The beautiful design followed a thoughtful and prayerful process

In order to create the chaplet itself, Fr. Buettner met with rosary designers from The Catholic Company, and in considering the design of the chaplet they reflected on the richness of the prayers it offers. Morgan Smith, a Product Development Manager for The Catholic Company, said it was a true privilege to work on the design for the chaplet, especially knowing that it will spread devotion to the Holy Spirit and the Seven Gifts given by Him.

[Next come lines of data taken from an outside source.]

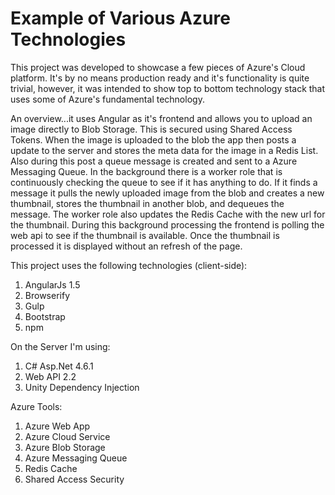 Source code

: # Example of Various Azure Technologies
This project was developed to showcase a few pieces of Azure's Cloud platform.  It's by no means production ready and it's functionality is quite trivial, however, it was intended to show top to bottom technology stack that uses some of Azure's fundamental technology.

An overview...it uses Angular as it's frontend and allows you to upload an image directly to Blob Storage.  This is secured using Shared Access Tokens.  When the image is uploaded to the blob the app then posts a update to the server and stores the meta data for the image in a Redis List.  Also during this post a queue message is created and sent to a Azure Messaging Queue.  In the background there is a worker role that is continuously checking the queue to see if it has anything to do.  If it finds a message it pulls the newly uploaded image from the blob and creates a new thumbnail, stores the thumbnail in another blob, and dequeues the message.  The worker role also updates the Redis Cache with the new url for the thumbnail.  During this background processing the frontend is polling the web api to see if the thumbnail is available.  Once the thumbnail is processed it is displayed without an refresh of the page.

This project uses the following technologies (client-side):

1.  AngularJs 1.5
2.  Browserify
3.  Gulp
4.  Bootstrap
5.  npm

On the Server I'm using:

1.  C# Asp.Net 4.6.1
2.  Web API 2.2
3.  Unity Dependency Injection

Azure Tools:

1.  Azure Web App
2.  Azure Cloud Service
3.  Azure Blob Storage
4.  Azure Messaging Queue
5.  Redis Cache
6.  Shared Access Security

Together with Father we decided the chaplet should have hints of red for the Holy Spirit, but not overwhelmingly so. We were led to this Red Creek Jasper bead with enough variety to make each bead an individual meditation upon the different gifts. The fire-polished glass beads separating each bead symbolize the light of the Holy Spirit—along with the one large red fire-polished bead symbolizing the fire of the Holy Spirit.

Morgan Smith, from The Catholic Company

Father explained that it was his intention and his hope that the Chaplet act as a “tuning fork to train the ear to be more attentive to the tone of God’s voice”:

From the moment that the soul is bathed in the holy waters of Baptism, the Christian becomes a temple of the Holy Spirit. The divine gift exchanged between the eternal Father and His beloved Son is poured upon each one of God’s adopted sons and daughters. The Holy Spirit, therefore, has been called the “soul’s delightful guest.” The mysterious indwelling of the Holy Spirit is not merely meant to inhabit in the soul, to take up residence like Our Lord’s persistent presence in the tabernacle whenever the Blessed Sacrament is present; instead, the Holy Spirit is present in the soul to animate the faculties and powers of the Christian to accomplish magnanimous work, namely the sanctification and salvation of our soul.

Fr. Matthew Buettner

Hope for the new devotion

The faithful have always used a variety of practices as a means of permeating everyday life with prayers to God. Examples include novenas in honor of Mary and the other saints, the Rosary, the Angelus, the Stations of the Cross, the veneration of relics, the use of sacramentals, etc. Properly used, popular devotional practices do not replace the liturgical life of the Church; rather, they extend it into daily life. While the Holy Mass itself is known as the highest form of prayer and “the source and summit of our faith,” these prayers and devotions enrich us and actually assist us in continuing to draw on the Mass even throughout our daily life.

The hope is that this brand-new devotion will ignite and draw people to a new relationship with the Holy Spirit and will assist in prayers for the seven gifts in particular ways.

What a gift Fr. Buettner has given to the whole Church!